Começou como bar de espiões onde só faltava Humphrey Bogart. Depois foi local da alta sociedade alfacinha e acabou em casa de alterne. Em Janeiro, Manuel João Vieira, líder dos Ena Pá 2000, e o padrasto ressuscitaram a ‘boîte’ mais importante do país. Bem vindos à nova vida do velhinho Maxime.

25 de junho de 2006 às 00:00

Os ponteiros do relógio ditam novo dia acabadinho de chegar quando um pequeno grupo de amigos se encaminha para uma mesa a beijar o palco, com o objectivo de assistirem de perto ao concerto dos Corações de Atum, para não fugir à regra a abusar da pontualidade tipicamente portuguesa: mais de um hora de atraso, no mínimo. Os efeitos da bola de espelhos pintam o tecto e as paredes com brilho cintilante, Edith Piaf solta a voz no leitor de cd, emprestando à sala toda a magia do cabaret francês.

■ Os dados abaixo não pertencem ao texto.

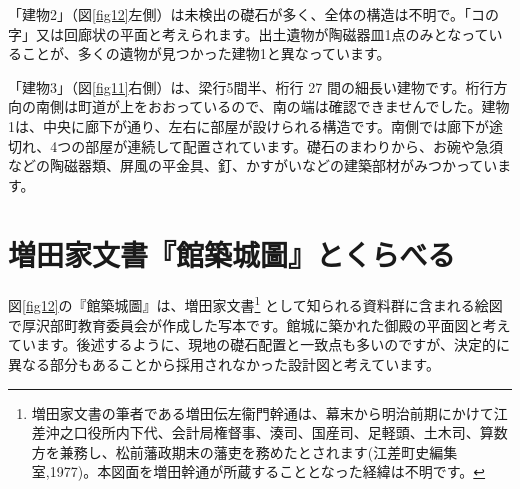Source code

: \documentclass[11pt,report]{jsbook}
\begin{document}
「建物2」（図\ref{fig12}左側）は未検出の礎石が多く、全体の構造は不明で。「コの字」又は回廊状の平面と考えられます。出土遺物が陶磁器皿1点のみとなっていることが、多くの遺物が見つかった建物1と異なっています。

「建物3」（図\ref{fig11}右側）は、梁行5間半、桁行 27 間の細長い建物です。桁行方向の南側は町道が上をおおっているので、南の端は確認できませんでした。建物1は、中央に廊下が通り、左右に部屋が設けられる構造です。南側では廊下が途切れ、4つの部屋が連続して配置されています。礎石のまわりから、お碗や急須などの陶磁器類、屏風の平金具、釘、かすがいなどの建築部材がみつかっています。

\section{増田家文書『館築城圖』とくらべる}
図\ref{fig12}の『館築城圖』は、増田家文書\footnote{
増田家文書の筆者である増田伝左衞門幹通は、幕末から明治前期にかけて江差沖之口役所内下代、会計局権督事、湊司、国産司、足軽頭、土木司、算数方を兼務し、松前藩政期末の藩吏を務めたとされます(江差町史編集室,1977)。本図面を増田幹通が所蔵することとなった経緯は不明です。
}
として知られる資料群に含まれる絵図で厚沢部町教育委員会が作成した写本です。館城に築かれた御殿の平面図と考えています。後述するように、現地の礎石配置と一致点も多いのですが、決定的に異なる部分もあることから採用されなかった設計図と考えています。
\end{document}

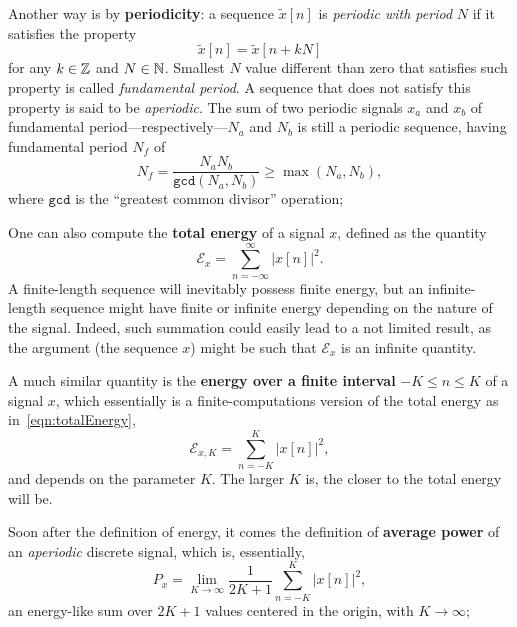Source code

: \documentclass[\documentfontsize, twocolumn]{\classname}
\begin{document}
Another way is by \textbf{periodicity}: a se\-quen\-ce $\tilde{x}[n]$ is \emph{periodic with period} $N$ if it satisfies the property \[\tilde{x}[n] = \tilde{x}[n + kN]\] for any $k \in \mathbb Z$ and $N \in \mathbb N$. Smallest $N$ value different than zero that satisfies such property is called \emph{fundamental period}. A se\-quen\-ce that does not satisfy this property is said to be \emph{aperiodic}. The sum of two periodic signals $x_a$ and $x_b$ of fundamental period---re\-spec\-ti\-ve\-ly---$N_a$ and $N_b$ is still a periodic se\-quen\-ce, having fundamental period $N_f$ of \[N_f = \frac{N_a N_b}{\mathrm{\texttt{gcd}}(N_a, N_b)} \geq \max{(N_a, N_b)},\] where $\mathrm{\texttt{gcd}}$ is the ``greatest common divisor'' operation;

One can also compute the \textbf{total energy} of a signal $x$, defined as the quantity
\begin{equation}\label{eqn:totalEnergy}
    \mathcal E_x = \sum_{n=-\infty}^{\infty} | x[n] |^2.
\end{equation}
A finite-length se\-quen\-ce will inevitably possess finite energy, but an infinite-length se\-quen\-ce might have finite or infinite energy depending on the nature of the signal. Indeed, such summation could easily lead to a not limited result, as the argument (the sequence $x$) might be such that $\mathcal E_x$ is an infinite quantity.

A much similar quantity is the \textbf{energy over a finite interval} $-K \leq n \leq K$ of a signal $x$, which essentially is a finite-computations version of the total energy as in~\ref{eqn:totalEnergy},
\begin{equation}\label{eqn:totalEnergyOverInterval}
    \mathcal E_{x,K} = \sum_{n=-K}^{K} | x[n] |^2,
\end{equation}
and depends on the parameter $K$. The larger $K$ is, the closer to the total energy will be.

Soon after the definition of energy, it comes the definition of \textbf{average power} of an \emph{aperiodic} discrete signal, which is, essentially,
\begin{equation}\label{eqn:averagePower}
    P_x = \lim_{K \rightarrow \infty} \frac{1}{2K + 1} \sum_{n = -K}^K |x[n]|^2,
\end{equation}
an energy-like sum over $2K + 1$ values centered in the origin, with $K \rightarrow \infty$;
\end{document}
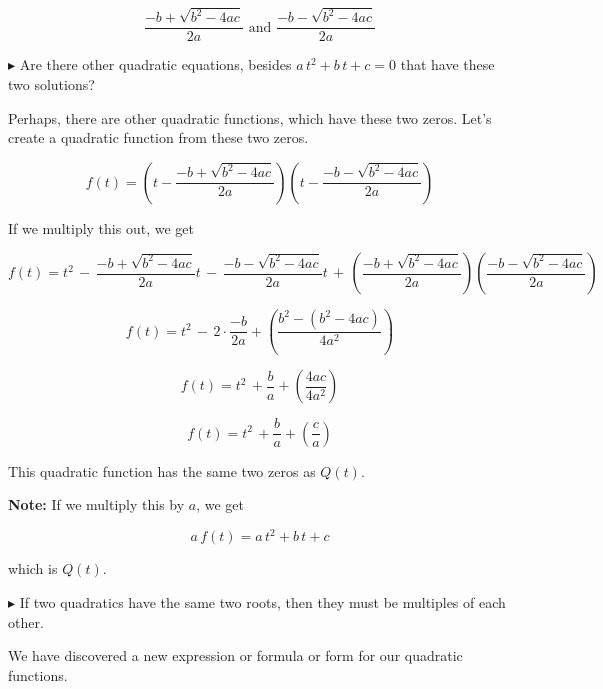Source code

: \documentclass{ximera}
\begin{document}
\[   \frac{-b + \sqrt{b^2 - 4 a c}}{2a}     \text{ and }    \frac{-b - \sqrt{b^2 - 4 a c}}{2a}   \]





$\blacktriangleright$  Are there other quadratic equations, besides $a \, t^2 + b \, t + c = 0$ that have these two solutions?















Perhaps, there are other quadratic functions, which have these two zeros. Let's create a quadratic function from these two zeros.



\[ f(t) =  \left(t - \frac{-b + \sqrt{b^2 - 4 a c}}{2a}\right)   \left(t -  \frac{-b - \sqrt{b^2 - 4 a c}}{2a}\right)   \]


If we multiply this out, we get



\[ f(t) =   t^2 \, - \, \frac{-b + \sqrt{b^2 - 4 a c}}{2a} t \, - \, \frac{-b - \sqrt{b^2 - 4 a c}}{2a}  t \, + \, \left(\frac{-b + \sqrt{b^2 - 4 a c}}{2a}\right) \left(\frac{-b - \sqrt{b^2 - 4 a c}}{2a}\right) \]


\[ f(t) = t^2  \, - \, 2 \cdot \frac{-b}{2a} + \left(    \frac{b^2 - (b^2 - 4 a c)}{4 a^2}     \right)        \]


\[ f(t) = t^2  \, + \frac{b}{a} + \left(    \frac{4 a c}{4 a^2}     \right)        \]

\[ f(t) = t^2  \, +  \frac{b}{a} + \left(    \frac{c}{a}     \right)        \]


This quadratic function has the same two zeros as $Q(t)$.  


\textbf{Note:} If we multiply this by $a$, we get 


\[ a \, f(t) = a \, t^2 + b \, t + c \]

which is $Q(t)$.


$\blacktriangleright$ If two quadratics have the same two roots, then they must be multiples of each other.






We have discovered a new expression or formula or form for our quadratic functions.
\end{document}
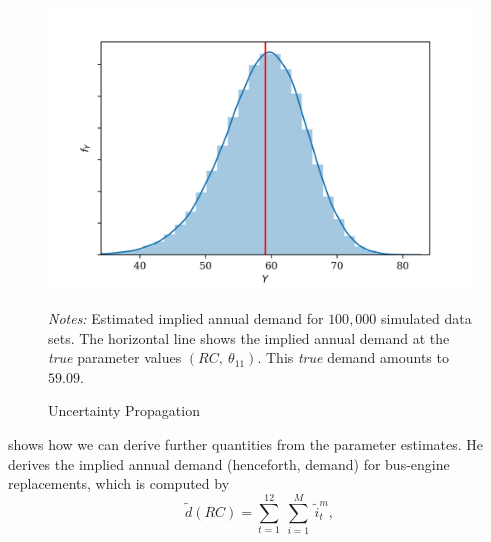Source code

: \begin{figure}[t]
	\caption{Uncertainty Propagation}
    \label{uncertainty}
	\begin{centering}
	\vspace*{-4mm}
	\begin{centering}
		\includegraphics[scale=0.9]{../figures/uncertainty_propagation_100000.png}
	\end{centering}
	\end{centering}

	\small
	\textit{Notes:} Estimated implied annual demand for $100,000$ simulated data sets. The horizontal line shows the implied annual demand at the \textit{true} parameter values $(RC,\ \theta_{11})$. This \textit{true} demand amounts to $59.09$.
\end{figure}

\citet{R87} shows how we can derive further quantities from the parameter estimates. He derives the implied annual demand (henceforth, demand) for bus-engine replacements, which is computed by
\begin{equation}
\tilde{d}(RC)=\sum_{t=1}^{12}\ \sum_{i=1}^{M}\ {\tilde{i}}_t^m,
\end{equation}

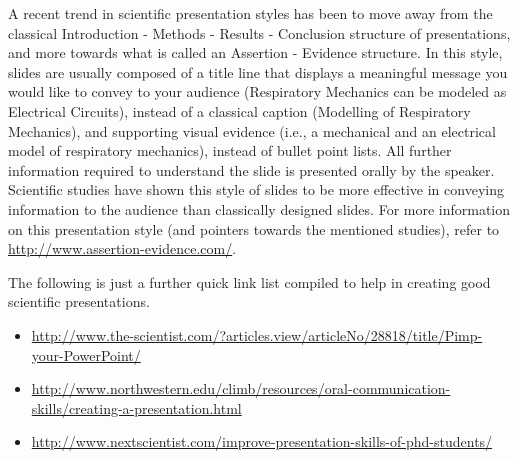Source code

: A recent trend in scientific presentation styles has been to move away from the classical \glqq Introduction - Methods - Results - Conclusion\grqq{} structure of presentations, and more towards what is called an \glqq Assertion - Evidence\grqq{} structure.
In this style, slides are usually composed of a title line that displays a meaningful message you would like to convey to your audience (\glqq Respiratory Mechanics can be modeled as Electrical Circuits\grqq{}), instead of a classical caption (\glqq Modelling of Respiratory Mechanics\grqq{}), and supporting visual evidence (i.e., a mechanical and an electrical model of respiratory mechanics), instead of bullet point lists.
All further information required to understand the slide is  presented orally by the speaker.
Scientific studies have shown this style of slides to be more effective in conveying information to the audience than classically designed slides.
For more information on this presentation style (and pointers towards the mentioned studies), refer to \url{http://www.assertion-evidence.com/}.

The following is just a further quick link list compiled to help in creating good scientific presentations.
\begin{itemize}
\item \url{http://www.the-scientist.com/?articles.view/articleNo/28818/title/Pimp-your-PowerPoint/}
\item \url{http://www.northwestern.edu/climb/resources/oral-communication-skills/creating-a-presentation.html}
\item \url{http://www.nextscientist.com/improve-presentation-skills-of-phd-students/}
\end{itemize}


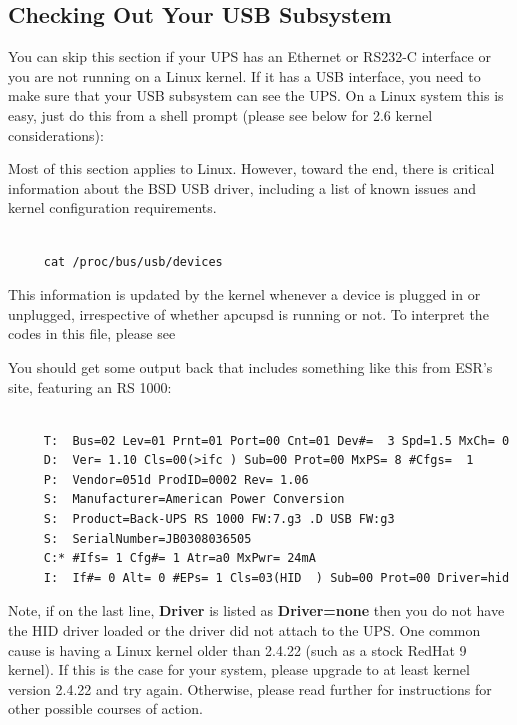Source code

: \label{Checking-Out-Your-USB-Subsystem}

\subsection*{Checking Out Your USB Subsystem}

You can skip this section if your UPS has an Ethernet or RS232-C interface or
you are not running on a Linux kernel.  If it has a USB interface, you need to
make sure that your USB subsystem can see the UPS. On a Linux system this is
easy, just do this from a shell prompt (please see below for 2.6 kernel
considerations):  

Most of this section applies to Linux. However, toward the end, there is
critical information about the BSD USB driver, including a list of known
issues and kernel configuration requirements. 

\footnotesize
\begin{verbatim}
     
     cat /proc/bus/usb/devices
\end{verbatim}
\normalsize

This information is updated by the kernel whenever a device is plugged in or
unplugged, irrespective of whether apcupsd is running or not. To interpret the
codes in this file, please see 

You should get some output back that includes something like this from ESR's
site, featuring an RS 1000: 

\footnotesize
\begin{verbatim}
     
     T:  Bus=02 Lev=01 Prnt=01 Port=00 Cnt=01 Dev#=  3 Spd=1.5 MxCh= 0
     D:  Ver= 1.10 Cls=00(>ifc ) Sub=00 Prot=00 MxPS= 8 #Cfgs=  1
     P:  Vendor=051d ProdID=0002 Rev= 1.06
     S:  Manufacturer=American Power Conversion
     S:  Product=Back-UPS RS 1000 FW:7.g3 .D USB FW:g3
     S:  SerialNumber=JB0308036505
     C:* #Ifs= 1 Cfg#= 1 Atr=a0 MxPwr= 24mA
     I:  If#= 0 Alt= 0 #EPs= 1 Cls=03(HID  ) Sub=00 Prot=00 Driver=hid
\end{verbatim}
\normalsize

Note, if on the last line, {\bf Driver} is listed as {\bf Driver=none} then
you do not have the HID driver loaded or the driver did not attach to the UPS.
One common cause is having a Linux kernel older than 2.4.22 (such as a stock
RedHat 9 kernel). If this is the case for your system, please upgrade to at
least kernel version 2.4.22 and try again.  Otherwise, please read further for
instructions for other possible courses of action.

A diva canta sem mácula ‘La Vie en Rose’ enquanto os três jovens dão vivas ao fim-de-semana que começa e discutem embevecidos a originalidade da casa, o estilo ‘kitsch’ das cadeiras de madeira maciça, revistidas de veludo vermelho sangue, a condizerem com o ambiente onde as modernices há muito deixaram de fazer sentido. “Parece que estamos no espaço”, diz um deles enquanto o sr. João, sempre atento e meticuloso, se acerca da mesa. “Isto é completamente fora. Mesmo muito bom”, completa o outro, indiferente à presença do empregado, a desesperar por ouvir o pedido e mais do que habituado àquela reacção por parte de quem é caloiro no número 58 da Praça da Alegria.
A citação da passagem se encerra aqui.